= Some Thoughts on the Common Toad =

1946 essay by George Orwell

"Some Thoughts on the Common Toad" is an essay published in 1946 by the English author George Orwell. It is a eulogy in favour of spring.

The essay first appeared in Tribune on the 12 April 1946, and was reprinted in The New Republic of 20 May 1946. An abridged version, "The Humble Toad", appeared in World Digest in March 1947.

==Background==

Orwell loved the natural world from his childhood, when he rambled in the fields around Henley-on-Thames and on the South Downs at Eastbourne, Sussex. His letters and diaries reveal his careful observation of the nature surrounding him and of field expeditions throughout his life, even when he was in Catalonia or at the sanatorium in Kent in 1938.

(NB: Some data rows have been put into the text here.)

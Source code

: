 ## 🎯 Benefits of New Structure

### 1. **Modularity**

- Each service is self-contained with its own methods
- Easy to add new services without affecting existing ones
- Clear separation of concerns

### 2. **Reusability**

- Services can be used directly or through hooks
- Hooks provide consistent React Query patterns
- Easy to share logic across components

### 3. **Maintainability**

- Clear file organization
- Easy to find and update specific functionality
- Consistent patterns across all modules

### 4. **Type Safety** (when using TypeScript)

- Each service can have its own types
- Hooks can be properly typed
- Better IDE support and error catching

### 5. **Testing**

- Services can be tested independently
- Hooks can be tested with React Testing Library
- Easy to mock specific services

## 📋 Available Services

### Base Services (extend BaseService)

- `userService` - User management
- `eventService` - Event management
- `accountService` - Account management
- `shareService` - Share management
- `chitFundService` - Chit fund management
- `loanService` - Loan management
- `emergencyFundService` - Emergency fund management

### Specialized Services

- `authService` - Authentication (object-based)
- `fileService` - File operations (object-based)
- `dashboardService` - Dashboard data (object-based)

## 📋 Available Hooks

Orwell had been disappointed by earlier letters of complaint to Tribune when he ventured into nature-related topics, instead of hard politics. An "As I Please" article published on 21 January 1944 that referred to rambler roses that he had planted at the cottage in which he had lived before the war had brought correspondence criticising his bourgeois nostalgia.

==Summary==
Orwell describes the emergence from hibernation of the common toad and its procreative cycle and offers it as an alternative to the skylark and primrose as a less-conventional example of the coming of spring. Orwell points out that the pleasures of spring are available to everybody, cost nothing and can be appreciated in the town as much as the country.

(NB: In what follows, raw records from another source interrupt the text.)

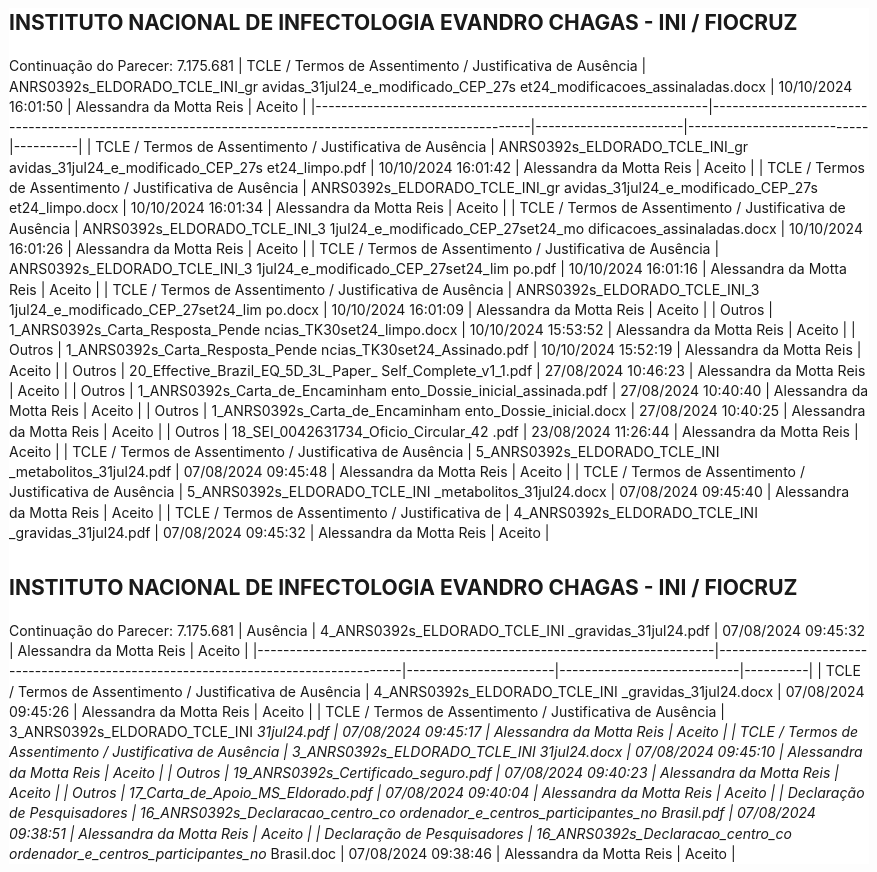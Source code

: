 ## INSTITUTO NACIONAL DE INFECTOLOGIA EVANDRO CHAGAS - INI / FIOCRUZ

Continuação do Parecer: 7.175.681
| TCLE / Termos de Assentimento / Justificativa de Ausência   | ANRS0392s_ELDORADO_TCLE_INI_gr avidas_31jul24_e_modificado_CEP_27s et24_modificacoes_assinaladas.docx   | 10/10/2024 16:01:50   | Alessandra da Motta Reis   | Aceito   |
|-------------------------------------------------------------|---------------------------------------------------------------------------------------------------------|-----------------------|----------------------------|----------|
| TCLE / Termos de Assentimento / Justificativa de Ausência   | ANRS0392s_ELDORADO_TCLE_INI_gr avidas_31jul24_e_modificado_CEP_27s et24_limpo.pdf                       | 10/10/2024 16:01:42   | Alessandra da Motta Reis   | Aceito   |
| TCLE / Termos de Assentimento / Justificativa de Ausência   | ANRS0392s_ELDORADO_TCLE_INI_gr avidas_31jul24_e_modificado_CEP_27s et24_limpo.docx                      | 10/10/2024 16:01:34   | Alessandra da Motta Reis   | Aceito   |
| TCLE / Termos de Assentimento / Justificativa de Ausência   | ANRS0392s_ELDORADO_TCLE_INI_3 1jul24_e_modificado_CEP_27set24_mo dificacoes_assinaladas.docx            | 10/10/2024 16:01:26   | Alessandra da Motta Reis   | Aceito   |
| TCLE / Termos de Assentimento / Justificativa de Ausência   | ANRS0392s_ELDORADO_TCLE_INI_3 1jul24_e_modificado_CEP_27set24_lim po.pdf                                | 10/10/2024 16:01:16   | Alessandra da Motta Reis   | Aceito   |
| TCLE / Termos de Assentimento / Justificativa de Ausência   | ANRS0392s_ELDORADO_TCLE_INI_3 1jul24_e_modificado_CEP_27set24_lim po.docx                               | 10/10/2024 16:01:09   | Alessandra da Motta Reis   | Aceito   |
| Outros                                                      | 1_ANRS0392s_Carta_Resposta_Pende ncias_TK30set24_limpo.docx                                             | 10/10/2024 15:53:52   | Alessandra da Motta Reis   | Aceito   |
| Outros                                                      | 1_ANRS0392s_Carta_Resposta_Pende ncias_TK30set24_Assinado.pdf                                           | 10/10/2024 15:52:19   | Alessandra da Motta Reis   | Aceito   |
| Outros                                                      | 20_Effective_Brazil_EQ_5D_3L_Paper_ Self_Complete_v1_1.pdf                                              | 27/08/2024 10:46:23   | Alessandra da Motta Reis   | Aceito   |
| Outros                                                      | 1_ANRS0392s_Carta_de_Encaminham ento_Dossie_inicial_assinada.pdf                                        | 27/08/2024 10:40:40   | Alessandra da Motta Reis   | Aceito   |
| Outros                                                      | 1_ANRS0392s_Carta_de_Encaminham ento_Dossie_inicial.docx                                                | 27/08/2024 10:40:25   | Alessandra da Motta Reis   | Aceito   |
| Outros                                                      | 18_SEI_0042631734_Oficio_Circular_42 .pdf                                                               | 23/08/2024 11:26:44   | Alessandra da Motta Reis   | Aceito   |
| TCLE / Termos de Assentimento / Justificativa de Ausência   | 5_ANRS0392s_ELDORADO_TCLE_INI _metabolitos_31jul24.pdf                                                  | 07/08/2024 09:45:48   | Alessandra da Motta Reis   | Aceito   |
| TCLE / Termos de Assentimento / Justificativa de Ausência   | 5_ANRS0392s_ELDORADO_TCLE_INI _metabolitos_31jul24.docx                                                 | 07/08/2024 09:45:40   | Alessandra da Motta Reis   | Aceito   |
| TCLE / Termos de Assentimento / Justificativa de            | 4_ANRS0392s_ELDORADO_TCLE_INI _gravidas_31jul24.pdf                                                     | 07/08/2024 09:45:32   | Alessandra da Motta Reis   | Aceito   |

## INSTITUTO NACIONAL DE INFECTOLOGIA EVANDRO CHAGAS - INI / FIOCRUZ

Continuação do Parecer: 7.175.681
| Ausência                                                              | 4_ANRS0392s_ELDORADO_TCLE_INI _gravidas_31jul24.pdf                                | 07/08/2024 09:45:32   | Alessandra da Motta Reis   | Aceito   |
|-----------------------------------------------------------------------|------------------------------------------------------------------------------------|-----------------------|----------------------------|----------|
| TCLE / Termos de Assentimento / Justificativa de Ausência             | 4_ANRS0392s_ELDORADO_TCLE_INI _gravidas_31jul24.docx                               | 07/08/2024 09:45:26   | Alessandra da Motta Reis   | Aceito   |
| TCLE / Termos de Assentimento / Justificativa de Ausência             | 3_ANRS0392s_ELDORADO_TCLE_INI _31jul24.pdf                                         | 07/08/2024 09:45:17   | Alessandra da Motta Reis   | Aceito   |
| TCLE / Termos de Assentimento / Justificativa de Ausência             | 3_ANRS0392s_ELDORADO_TCLE_INI _31jul24.docx                                        | 07/08/2024 09:45:10   | Alessandra da Motta Reis   | Aceito   |
| Outros                                                                | 19_ANRS0392s_Certificado_seguro.pdf                                                | 07/08/2024 09:40:23   | Alessandra da Motta Reis   | Aceito   |
| Outros                                                                | 17_Carta_de_Apoio_MS_Eldorado.pdf                                                  | 07/08/2024 09:40:04   | Alessandra da Motta Reis   | Aceito   |
| Declaração de Pesquisadores                                           | 16_ANRS0392s_Declaracao_centro_co ordenador_e_centros_participantes_no_ Brasil.pdf | 07/08/2024 09:38:51   | Alessandra da Motta Reis   | Aceito   |
| Declaração de Pesquisadores                                           | 16_ANRS0392s_Declaracao_centro_co ordenador_e_centros_participantes_no_ Brasil.doc | 07/08/2024 09:38:46   | Alessandra da Motta Reis   | Aceito   |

However, Orwell is concerned with feelings in some groups that there is something reprehensible in enjoying nature. For the politically discontent, groaning under the capitalist system, the love of nature seems sentimental. The insistently modern, for their part, seem to see the appreciation of nature as reactionary in a machine age. Orwell dismisses those ideas and argues that retaining a childhood love of nature makes a peaceful and decent future more likely.

==Extracts==
How many times have I stood watching the toads mating, or a pair of hares having a boxing match in the young corn, and thought of all the important persons who would stop me enjoying this if they could. But luckily they can't.... The atom bombs are piling up in the factories, the police are prowling through the cities, the lies are streaming from the loudspeakers, but the earth is still going round the sun, and neither the dictators nor the bureaucrats, deeply as they disapprove of the process, are able to prevent it.

==Reactions==
The article prompted an appreciative letter from John Betjeman on April 18, 1946 that said, "I have always thought you were one of the best living writers of prose," He praised Orwell that he had "enjoyed and echoed every sentiment" of his thoughts on the common toad.